#### [WHAT IS EXPECTED]
When the string "cette" is part of a line in the data below, report the whole line.

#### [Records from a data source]
↓
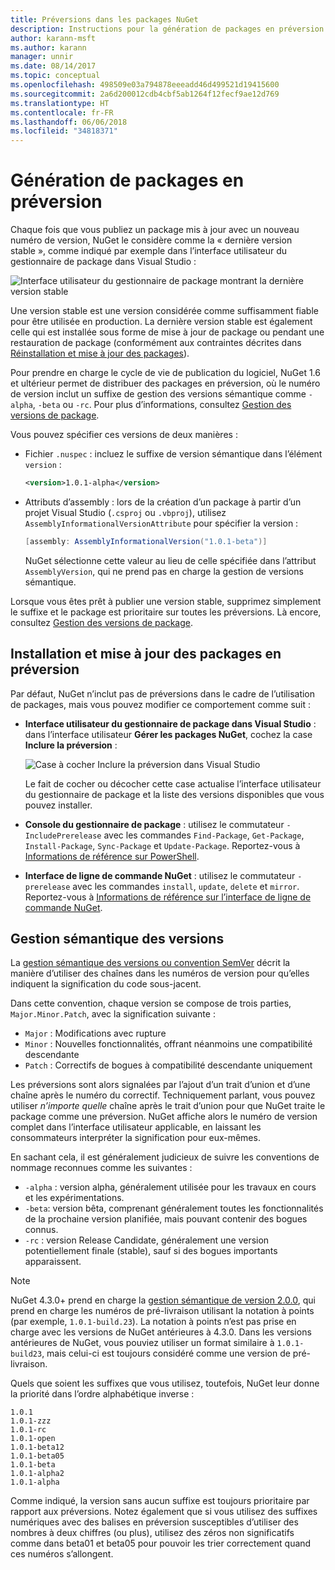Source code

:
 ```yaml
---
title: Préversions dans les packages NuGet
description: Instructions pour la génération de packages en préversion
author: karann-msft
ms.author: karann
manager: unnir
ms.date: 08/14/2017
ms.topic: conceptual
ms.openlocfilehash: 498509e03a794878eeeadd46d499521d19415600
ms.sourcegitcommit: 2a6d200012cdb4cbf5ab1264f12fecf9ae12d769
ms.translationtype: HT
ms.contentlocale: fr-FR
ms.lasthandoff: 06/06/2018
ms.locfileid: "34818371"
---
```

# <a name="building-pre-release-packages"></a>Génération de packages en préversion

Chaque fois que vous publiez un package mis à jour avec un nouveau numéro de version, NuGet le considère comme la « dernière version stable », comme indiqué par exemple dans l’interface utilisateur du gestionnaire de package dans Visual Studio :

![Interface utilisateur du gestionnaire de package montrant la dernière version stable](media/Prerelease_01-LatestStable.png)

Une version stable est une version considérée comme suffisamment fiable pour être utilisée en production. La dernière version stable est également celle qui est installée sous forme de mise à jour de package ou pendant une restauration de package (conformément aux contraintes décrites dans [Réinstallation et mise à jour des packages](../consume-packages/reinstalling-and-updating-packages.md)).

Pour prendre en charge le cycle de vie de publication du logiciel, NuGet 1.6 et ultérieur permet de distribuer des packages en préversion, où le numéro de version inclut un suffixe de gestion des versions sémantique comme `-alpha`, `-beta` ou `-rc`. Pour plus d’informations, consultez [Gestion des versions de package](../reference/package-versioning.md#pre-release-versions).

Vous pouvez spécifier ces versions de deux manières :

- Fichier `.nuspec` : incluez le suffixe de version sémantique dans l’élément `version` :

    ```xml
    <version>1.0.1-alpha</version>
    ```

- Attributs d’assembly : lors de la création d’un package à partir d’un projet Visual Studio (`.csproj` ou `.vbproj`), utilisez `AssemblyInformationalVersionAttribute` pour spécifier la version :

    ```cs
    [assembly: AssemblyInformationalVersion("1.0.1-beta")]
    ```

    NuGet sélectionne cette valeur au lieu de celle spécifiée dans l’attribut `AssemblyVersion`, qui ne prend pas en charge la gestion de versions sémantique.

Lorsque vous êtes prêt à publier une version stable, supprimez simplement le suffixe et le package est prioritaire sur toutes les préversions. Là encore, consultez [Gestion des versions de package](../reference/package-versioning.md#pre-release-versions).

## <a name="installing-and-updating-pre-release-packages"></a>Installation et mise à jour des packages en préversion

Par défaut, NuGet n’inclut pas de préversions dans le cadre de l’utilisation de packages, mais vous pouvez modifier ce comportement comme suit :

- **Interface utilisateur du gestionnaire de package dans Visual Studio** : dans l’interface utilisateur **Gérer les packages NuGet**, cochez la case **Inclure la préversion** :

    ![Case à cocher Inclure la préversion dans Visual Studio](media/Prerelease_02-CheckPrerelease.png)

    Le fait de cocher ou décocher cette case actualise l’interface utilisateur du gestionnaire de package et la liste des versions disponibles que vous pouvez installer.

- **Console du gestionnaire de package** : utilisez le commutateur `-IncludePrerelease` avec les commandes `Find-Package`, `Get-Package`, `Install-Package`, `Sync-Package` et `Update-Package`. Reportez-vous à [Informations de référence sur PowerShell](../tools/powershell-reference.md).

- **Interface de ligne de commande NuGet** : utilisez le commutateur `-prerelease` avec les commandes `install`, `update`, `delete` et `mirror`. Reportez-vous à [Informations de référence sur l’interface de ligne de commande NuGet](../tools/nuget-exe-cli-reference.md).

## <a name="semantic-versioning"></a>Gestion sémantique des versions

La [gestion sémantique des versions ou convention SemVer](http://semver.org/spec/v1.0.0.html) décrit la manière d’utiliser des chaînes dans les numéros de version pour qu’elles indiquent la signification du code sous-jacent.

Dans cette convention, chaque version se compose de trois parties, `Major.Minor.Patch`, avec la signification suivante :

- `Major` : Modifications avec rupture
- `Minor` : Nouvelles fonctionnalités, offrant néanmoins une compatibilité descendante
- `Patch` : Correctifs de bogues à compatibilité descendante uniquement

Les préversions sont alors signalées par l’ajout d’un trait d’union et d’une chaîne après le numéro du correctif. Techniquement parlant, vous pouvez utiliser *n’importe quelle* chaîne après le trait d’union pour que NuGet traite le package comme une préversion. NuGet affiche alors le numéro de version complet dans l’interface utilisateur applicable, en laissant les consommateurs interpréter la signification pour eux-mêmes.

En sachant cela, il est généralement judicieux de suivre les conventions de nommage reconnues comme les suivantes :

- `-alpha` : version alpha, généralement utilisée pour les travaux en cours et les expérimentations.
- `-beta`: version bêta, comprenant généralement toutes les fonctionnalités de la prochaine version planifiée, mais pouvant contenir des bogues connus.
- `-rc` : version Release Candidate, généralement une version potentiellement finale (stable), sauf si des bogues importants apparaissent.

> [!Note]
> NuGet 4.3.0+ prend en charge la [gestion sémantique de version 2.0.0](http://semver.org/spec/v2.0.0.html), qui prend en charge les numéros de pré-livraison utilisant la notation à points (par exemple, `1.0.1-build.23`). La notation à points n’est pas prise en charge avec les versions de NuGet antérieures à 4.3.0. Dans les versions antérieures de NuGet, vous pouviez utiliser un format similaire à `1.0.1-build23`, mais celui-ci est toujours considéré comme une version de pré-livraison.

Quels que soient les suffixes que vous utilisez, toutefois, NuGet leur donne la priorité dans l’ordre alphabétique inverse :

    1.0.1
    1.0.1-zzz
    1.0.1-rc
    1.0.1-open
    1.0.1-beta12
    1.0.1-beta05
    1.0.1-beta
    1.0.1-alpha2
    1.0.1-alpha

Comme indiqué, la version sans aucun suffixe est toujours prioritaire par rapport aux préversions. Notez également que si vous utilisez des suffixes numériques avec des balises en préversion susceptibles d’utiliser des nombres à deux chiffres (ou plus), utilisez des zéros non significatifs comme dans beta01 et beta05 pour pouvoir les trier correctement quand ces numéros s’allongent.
↑
↓
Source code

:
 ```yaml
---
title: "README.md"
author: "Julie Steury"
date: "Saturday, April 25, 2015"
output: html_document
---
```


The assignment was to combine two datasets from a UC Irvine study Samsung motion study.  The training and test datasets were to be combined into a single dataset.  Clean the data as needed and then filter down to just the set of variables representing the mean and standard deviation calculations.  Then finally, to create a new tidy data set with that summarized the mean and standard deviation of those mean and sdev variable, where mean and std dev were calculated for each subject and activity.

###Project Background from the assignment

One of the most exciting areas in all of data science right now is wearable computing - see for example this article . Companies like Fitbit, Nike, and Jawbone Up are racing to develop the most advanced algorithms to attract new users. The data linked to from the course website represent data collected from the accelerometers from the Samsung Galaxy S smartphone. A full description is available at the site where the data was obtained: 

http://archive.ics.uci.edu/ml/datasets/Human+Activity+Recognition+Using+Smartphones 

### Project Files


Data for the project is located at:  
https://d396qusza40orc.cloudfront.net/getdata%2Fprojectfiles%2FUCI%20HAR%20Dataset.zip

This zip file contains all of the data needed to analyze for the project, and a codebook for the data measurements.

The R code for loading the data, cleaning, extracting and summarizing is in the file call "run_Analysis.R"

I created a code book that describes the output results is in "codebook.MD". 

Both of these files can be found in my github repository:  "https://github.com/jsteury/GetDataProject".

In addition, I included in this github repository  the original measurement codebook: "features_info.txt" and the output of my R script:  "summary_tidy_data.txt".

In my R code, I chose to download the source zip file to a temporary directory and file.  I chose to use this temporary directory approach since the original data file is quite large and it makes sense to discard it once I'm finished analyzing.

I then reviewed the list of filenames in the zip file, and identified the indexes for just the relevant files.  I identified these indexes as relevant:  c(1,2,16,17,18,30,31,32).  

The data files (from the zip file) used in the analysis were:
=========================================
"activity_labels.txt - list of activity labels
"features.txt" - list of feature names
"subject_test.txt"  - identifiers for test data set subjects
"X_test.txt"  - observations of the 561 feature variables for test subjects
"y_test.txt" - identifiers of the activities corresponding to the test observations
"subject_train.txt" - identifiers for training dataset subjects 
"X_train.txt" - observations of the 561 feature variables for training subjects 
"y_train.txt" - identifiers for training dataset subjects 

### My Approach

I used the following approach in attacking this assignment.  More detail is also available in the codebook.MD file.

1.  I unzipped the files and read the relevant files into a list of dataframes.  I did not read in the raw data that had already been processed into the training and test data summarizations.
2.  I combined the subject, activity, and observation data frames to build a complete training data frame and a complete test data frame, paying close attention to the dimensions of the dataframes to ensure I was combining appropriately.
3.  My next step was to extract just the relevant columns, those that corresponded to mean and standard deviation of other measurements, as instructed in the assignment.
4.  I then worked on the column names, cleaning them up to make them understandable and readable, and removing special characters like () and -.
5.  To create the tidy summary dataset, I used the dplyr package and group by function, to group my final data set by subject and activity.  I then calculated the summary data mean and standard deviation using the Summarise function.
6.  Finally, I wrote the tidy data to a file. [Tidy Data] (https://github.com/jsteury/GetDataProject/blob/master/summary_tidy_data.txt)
↑
#### [SOLUTION FOR THIS PROBLEM]
    NuGet sélectionne cette valeur au lieu de celle spécifiée dans l’attribut `AssemblyVersion`, qui ne prend pas en charge la gestion de versions sémantique.
    Le fait de cocher ou décocher cette case actualise l’interface utilisateur du gestionnaire de package et la liste des versions disponibles que vous pouvez installer.
Dans cette convention, chaque version se compose de trois parties, `Major.Minor.Patch`, avec la signification suivante :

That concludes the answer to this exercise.